▸ **Problem to work on**
Each line in the entries that has the word "github" has to be copied.

[Records contained in a dataset]

--*--

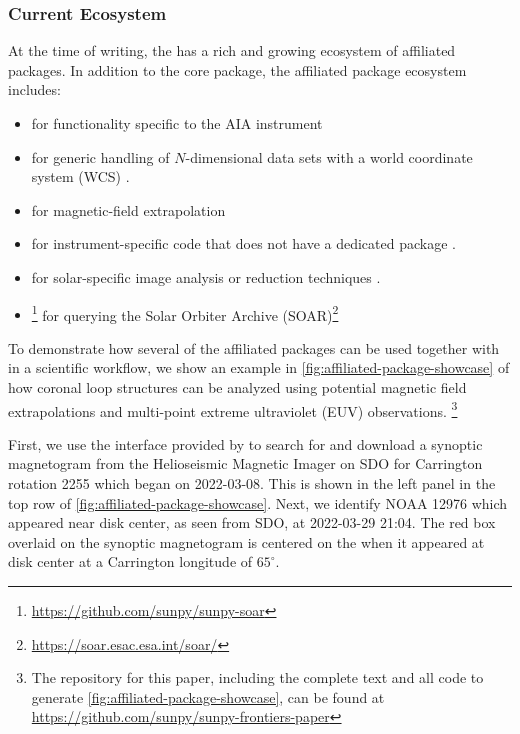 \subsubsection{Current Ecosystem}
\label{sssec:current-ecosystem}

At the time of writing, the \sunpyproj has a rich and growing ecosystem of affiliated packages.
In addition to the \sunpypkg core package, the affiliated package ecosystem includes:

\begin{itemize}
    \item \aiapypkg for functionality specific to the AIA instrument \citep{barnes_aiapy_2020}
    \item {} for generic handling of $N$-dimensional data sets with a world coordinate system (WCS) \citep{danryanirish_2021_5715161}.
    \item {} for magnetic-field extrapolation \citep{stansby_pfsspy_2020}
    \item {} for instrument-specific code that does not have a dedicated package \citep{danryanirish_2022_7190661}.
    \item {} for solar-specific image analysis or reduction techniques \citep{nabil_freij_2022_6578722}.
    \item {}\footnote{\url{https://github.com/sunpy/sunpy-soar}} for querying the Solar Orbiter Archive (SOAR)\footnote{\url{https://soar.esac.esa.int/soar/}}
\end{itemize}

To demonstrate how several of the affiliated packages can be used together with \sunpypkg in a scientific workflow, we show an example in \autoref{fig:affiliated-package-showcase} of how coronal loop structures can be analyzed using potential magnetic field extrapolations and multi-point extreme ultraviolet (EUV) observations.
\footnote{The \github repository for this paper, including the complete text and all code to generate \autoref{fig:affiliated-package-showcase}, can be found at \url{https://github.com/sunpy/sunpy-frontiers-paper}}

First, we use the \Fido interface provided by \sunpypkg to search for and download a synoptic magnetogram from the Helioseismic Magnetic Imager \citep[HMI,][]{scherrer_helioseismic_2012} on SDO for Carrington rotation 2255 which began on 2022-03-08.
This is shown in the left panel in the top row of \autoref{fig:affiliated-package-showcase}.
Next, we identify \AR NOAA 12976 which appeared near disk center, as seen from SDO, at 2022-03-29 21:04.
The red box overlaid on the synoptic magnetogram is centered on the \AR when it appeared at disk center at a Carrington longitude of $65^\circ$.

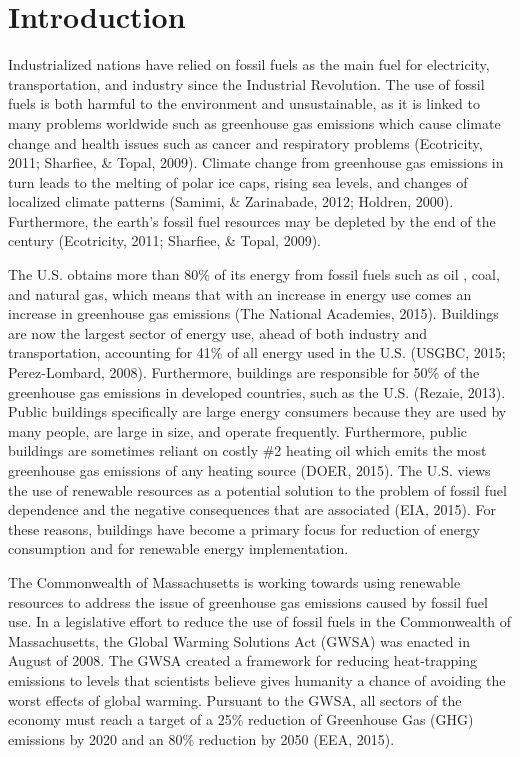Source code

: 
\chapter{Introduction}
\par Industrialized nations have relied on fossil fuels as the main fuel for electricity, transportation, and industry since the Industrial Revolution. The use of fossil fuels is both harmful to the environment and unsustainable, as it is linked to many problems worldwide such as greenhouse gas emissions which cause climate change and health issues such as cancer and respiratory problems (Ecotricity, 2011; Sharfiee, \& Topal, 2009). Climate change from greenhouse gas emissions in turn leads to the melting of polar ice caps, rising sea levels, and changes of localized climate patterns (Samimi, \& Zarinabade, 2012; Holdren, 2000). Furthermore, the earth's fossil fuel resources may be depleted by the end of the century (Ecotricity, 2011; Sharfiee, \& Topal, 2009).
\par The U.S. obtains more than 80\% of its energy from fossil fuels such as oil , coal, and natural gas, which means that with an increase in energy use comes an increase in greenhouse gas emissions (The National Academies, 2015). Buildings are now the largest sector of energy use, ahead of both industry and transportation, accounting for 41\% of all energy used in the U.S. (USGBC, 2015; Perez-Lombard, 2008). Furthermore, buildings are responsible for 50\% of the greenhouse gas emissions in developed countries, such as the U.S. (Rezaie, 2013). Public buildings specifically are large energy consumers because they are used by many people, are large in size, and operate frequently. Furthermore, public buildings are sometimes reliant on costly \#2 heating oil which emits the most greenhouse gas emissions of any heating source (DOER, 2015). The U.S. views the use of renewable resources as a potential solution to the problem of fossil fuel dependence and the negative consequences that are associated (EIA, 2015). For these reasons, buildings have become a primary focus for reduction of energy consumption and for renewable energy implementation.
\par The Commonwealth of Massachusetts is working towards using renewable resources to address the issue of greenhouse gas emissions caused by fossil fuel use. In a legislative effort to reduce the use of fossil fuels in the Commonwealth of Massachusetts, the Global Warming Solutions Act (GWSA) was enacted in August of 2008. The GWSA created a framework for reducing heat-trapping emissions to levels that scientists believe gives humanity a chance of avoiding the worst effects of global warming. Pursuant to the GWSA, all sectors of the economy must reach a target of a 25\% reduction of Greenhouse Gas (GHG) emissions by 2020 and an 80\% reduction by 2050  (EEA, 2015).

--*--

▸ **Answer box**
    \item {}\footnote{\url{https://github.com/sunpy/sunpy-soar}} for querying the Solar Orbiter Archive (SOAR)\footnote{\url{https://soar.esac.esa.int/soar/}}
\footnote{The \github repository for this paper, including the complete text and all code to generate \autoref{fig:affiliated-package-showcase}, can be found at \url{https://github.com/sunpy/sunpy-frontiers-paper}}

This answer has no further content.